PISA La biblioteca della giunta regionale e quella del consiglio regionale si fondono, per risparmiare. E questa operazione implica che parti del patrimonio librario saranno trasferite a Quaracchi, Osmannoro (entrambe in zona Firenze) e infine a Ospedaletto di Pisa, nell'edificio di proprietà della Regione che ora è in fase di ristrutturazione e a metà del 2013 sarà di nuovo disponibile: qui troveranno posto anche parte degli archivi del Genio civile. Il piano di riorganizzazione di sedi e uffici regionali, fa parte della "spending review" e consentirà alla Regione Toscana di liberarsi praticamente di tutti gli affitti, con un risparmio stimato di oltre tre milioni l'anno. L'effetto "collaterale" è che nei prossimi due anni saranno trasferiti circa cinquecento dipendenti e in primo luogo quelli delle due biblioteche che saranno "razionalizzate". Infatti, la nuova sede della Biblioteca del consiglio è prevista a palazzo Cerretani nella città del Giglio, dove gli spazi sono appena sufficienti per il personale e i documenti della biblioteca giuridico-legislativa e della biblioteca dell'Identità toscana. Immediate le ripercussioni per i 37 lavoratori della Biblioteca universitaria di Pisa, che dopo la chiusura della Sapienza, sono ospitati a palazzo Reale. Per alcuni di loro si parlava di un possibile trasferimento a Firenze, nella sede della Soprintendenza regionale. Ma la nuova situazione rischia di creare se non esuberi, sicuramente organici in eccesso. Un problema lavorativo che si aggiunge a quello della qualità del servizio bibliotecario. Sia per la struttura pisana che per le due fiorentine, il rischio è la mancanza di spazi e la conseguente dispersione del patrimonio.(g.c.)
DA FIRENZE - A Ospedaletto i volumi dell'archivio della Regione
La Regione Toscana sta riorganizzando le sue sedi e uffici, con il piano di riorganizzazione che include la fusione della biblioteca della giunta regionale e quella del consiglio regionale per risparmiare.

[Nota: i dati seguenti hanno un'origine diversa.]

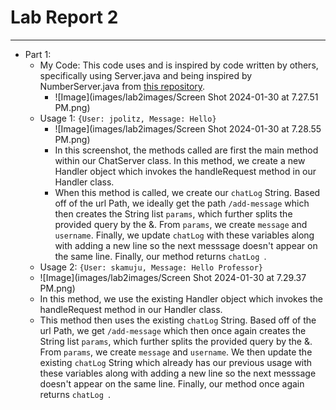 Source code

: # Lab Report 2
---
* Part 1:
  - My Code: This code uses and is inspired by code written by others, specifically using Server.java and being inspired by NumberServer.java from [this repository](https://github.com/ucsd-cse15l-f23/wavelet).
    - ![Image](images/lab2images/Screen Shot 2024-01-30 at 7.27.51 PM.png)
  - Usage 1: `{User: jpolitz, Message: Hello}`
    - ![Image](images/lab2images/Screen Shot 2024-01-30 at 7.28.55 PM.png)
    - In this screenshot, the methods called are first the main method within our ChatServer class. In this method, we create a new Handler object which invokes the handleRequest method in our Handler class.
    - When this method is called, we create our `chatLog` String. Based off of the url Path, we ideally get the path  `/add-message` which then creates the String list `params`, which further splits the provided query by the &. From  `params`, we create `message` and `username`. Finally, we update `chatLog` with these variables along with adding a new line so the next messsage doesn't appear on the same line. Finally, our method returns `chatLog `. 
  - Usage 2: `{User: skamuju, Message: Hello Professor}`
  - ![Image](images/lab2images/Screen Shot 2024-01-30 at 7.29.37 PM.png)
  - In this method, we use the existing Handler object which invokes the handleRequest method in our Handler class.
  - This method then uses the existing `chatLog` String. Based off of the url Path, we get `/add-message` which then once again creates the String list `params`, which further splits the provided query by the &. From  `params`, we create `message` and `username`. We then update  the existing `chatLog` String which already has our previous usage with these variables along with adding a new line so the next messsage doesn't appear on the same line. Finally, our method once again returns `chatLog `. 
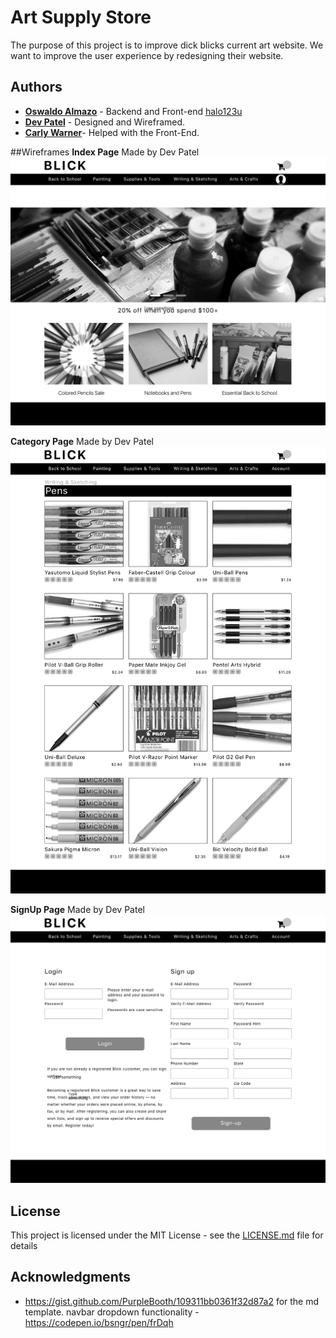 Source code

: # Art Supply Store

The purpose of this project is to improve dick blicks current art website. We want to improve the user experience by redesigning their website.

## Authors

* **[Oswaldo Almazo](https://www.linkedin.com/in/oswaldo-almazo-bb4004112/)** - Backend and Front-end [halo123u](https://github.com/halo123u)
* **[Dev Patel](https://www.linkedin.com/in/dev-patel-b8b041148)** -  Designed and Wireframed.
 * **[Carly Warner](https://github.com/cwarner523)**-
 Helped with the Front-End.

##Wireframes
 **Index Page**
    Made by Dev Patel
![Index Page](/wireframes/index_wireframe.png)

 **Category Page**
  Made by Dev Patel
![Category Page](/wireframes/category-page_wireframe.png)

 **SignUp Page**
    Made by Dev Patel
![SignUp Page](/wireframes/signup_wireframe.png)


## License

This project is licensed under the MIT License - see the [LICENSE.md](LICENSE.md) file for details

## Acknowledgments

* https://gist.github.com/PurpleBooth/109311bb0361f32d87a2 for the md template.
 navbar dropdown functionality - https://codepen.io/bsngr/pen/frDqh
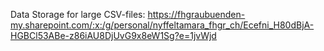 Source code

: Data Storage for large CSV-files:
https://fhgraubuenden-my.sharepoint.com/:x:/g/personal/nyffeltamara_fhgr_ch/Ecefni_H80dBjA-HGBCl53ABe-z86iAU8DjUvG9x8eW1Sg?e=1jvWjd
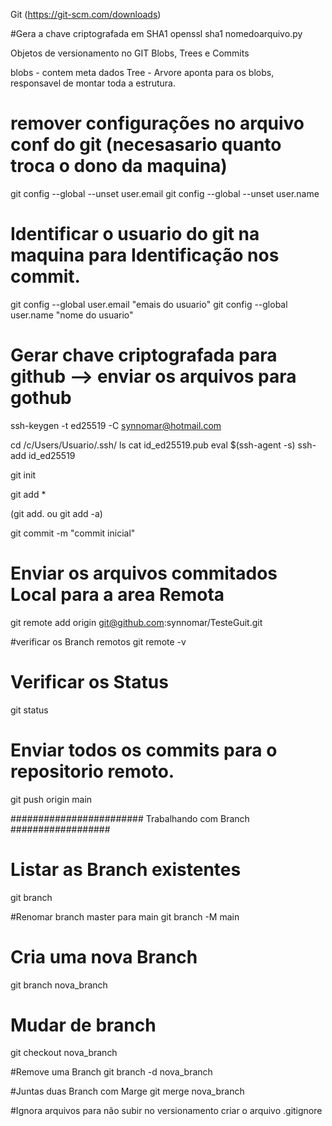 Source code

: Git (https://git-scm.com/downloads)

#Gera a chave criptografada em SHA1
openssl sha1 nomedoarquivo.py

Objetos de versionamento no GIT
Blobs, Trees e Commits

blobs - contem meta dados 
Tree - Arvore aponta para os  blobs, responsavel de montar toda a estrutura.

# remover configurações no arquivo conf do git (necesasario quanto troca o dono da maquina) 
git config --global --unset user.email
git config --global --unset user.name

# Identificar o usuario do git na maquina para Identificação nos commit.
git config --global user.email "emais do usuario"
git config --global user.name "nome do usuario"

# Gerar chave criptografada para github --> enviar os arquivos para gothub
ssh-keygen -t ed25519 -C synnomar@hotmail.com


cd /c/Users/Usuario/.ssh/
ls
cat id_ed25519.pub
eval $(ssh-agent -s)
ssh-add id_ed25519

 git init

 git add *

(git add. ou git add -a)

 git commit -m "commit inicial"

# Enviar os arquivos commitados Local para a area Remota
git remote add origin git@github.com:synnomar/TesteGuit.git

#verificar os Branch remotos
git remote -v

# Verificar os Status 
git status

# Enviar todos os commits para o repositorio remoto. 
git push origin main

########################  Trabalhando com Branch  ##################

# Listar as Branch existentes
git branch

#Renomar branch master para main
git branch -M main

# Cria uma nova Branch
git branch nova_branch

# Mudar de branch
git checkout nova_branch

#Remove uma Branch 
git branch -d nova_branch

#Juntas duas Branch com Marge
git merge nova_branch




#Ignora arquivos para não subir no versionamento
criar o arquivo .gitignore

Le parti del patrimonio librario saranno trasferite a Quaracchi, Osmannoro e Ospedaletto di Pisa. Questo piano consentirà alla Regione di liberarsi di tutti gli affitti, con un risparmio stimato di oltre tre milioni l'anno. Tuttavia, ciò comporterà la trasferenza di circa cinquecento dipendenti, tra cui quelli delle due biblioteche che saranno "razionalizzate".